Who again was his closest ally? And what was the policy of that ally? The subjects of James, it is true, did not know half the infamy of their sovereign. They did not know, as we know, that, while he was lecturing them on the blessings of equal toleration, he was constantly congratulating his good brother Lewis on the success of that intolerant policy which had turned the fairest tracts of France into deserts, and driven into exile myriads of the most peaceable, industrious, and skilful artisans in the world. But the English did know that the two princes were bound together in the closest union. They saw their sovereign with toleration on his lips, separating himself from those states which had first set the example of toleration, and connecting himself by the strongest ties with the most faithless and merciless persecutor who could then be found on any continental throne.

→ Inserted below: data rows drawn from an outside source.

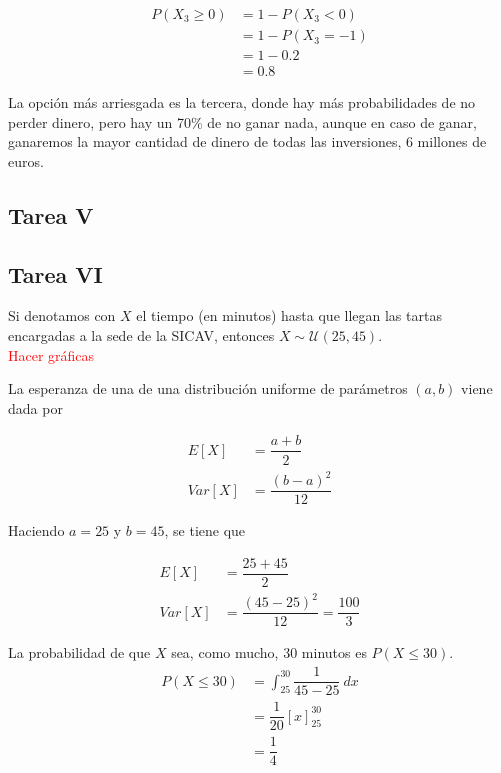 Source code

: \documentclass[12pt,a4paper,twoside,openright,titlepage,final]{article}
\begin{document}
\begin{align*}
P(X_3 \geq 0) & = 1 - P(X_3 < 0) \\ & = 1 - P(X_3 = -1) \\ & = 1 - 0.2 \\ & = 0.8 
\end{align*}

La opción más arriesgada es la tercera, donde hay más probabilidades de no perder dinero, pero hay un 70\% de no ganar nada, aunque en caso de ganar, ganaremos la mayor cantidad de dinero de todas las inversiones, 6 millones de euros.\\

 

\subsection{Tarea V}



\subsection{Tarea VI}

Si denotamos con $X$ el tiempo (en minutos) hasta que llegan las tartas encargadas a la sede de la SICAV, entonces $X \sim \mathcal{U}(25,45)$.\\

\textcolor{red}{Hacer gráficas}

La esperanza de una de una distribución uniforme de parámetros $(a, b)$ viene dada por

\begin{align*}
E[X] & = \dfrac{a + b}{2}\\
Var[X] & = \dfrac{(b-a)^2}{12}
\end{align*}

Haciendo $a = 25$ y $b = 45$, se tiene que

\begin{align*}
E[X] & = \dfrac{25+45}{2}\\
Var[X] & = \dfrac{(45-25)^2}{12} = \dfrac{100}{3}
\end{align*}

La probabilidad de que $X$ sea, como mucho, 30 minutos es $P(X \leq 30)$.\\

\begin{align*}
P(X \leq 30) & = \int_{25}^{30} \dfrac{1}{45 -25} \ dx \\
& = \dfrac{1}{20}\left[x\right]_{25}^{30} \\ & = \dfrac{1}{4}
\end{align*}
\end{document}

By what advice again was James guided? Who were the persons in whom he placed the greatest confidence, and who took the warmest interest in his schemes? The ambassador of France, the Nuncio of Rome, and Father Petre the Jesuit. And is not this enough to prove that the establishment of equal toleration was not his plan? Was Lewis for toleration? Was the Vatican for toleration? Was the order of Jesuits for toleration? We know that the liberal professions of James were highly approved by those very governments, by those very societies, whose theory and practice it notoriously was to keep no faith with heretics and to give no quarter to heretics. And are we, in order to save James’s reputation for sincerity, to believe that all at once those governments and those societies had changed their nature, had discovered the criminality of all their former conduct, had adopted principles far more liberal than those of Locke, of Leighton, or of Tillotson? Which is the more probable supposition, that the King who had revoked the edict of Nantes, the Pope under whose sanction the Inquisition was then imprisoning and burning, the religious order which, in every controversy in which it had ever been engaged, had called in the aid either of the magistrate or of the assassin, should have become as thorough-going friends to religious liberty as Dr. Franklin and Mr. Jefferson, or that a Jesuit-ridden bigot should be induced to dissemble for the good of the Church?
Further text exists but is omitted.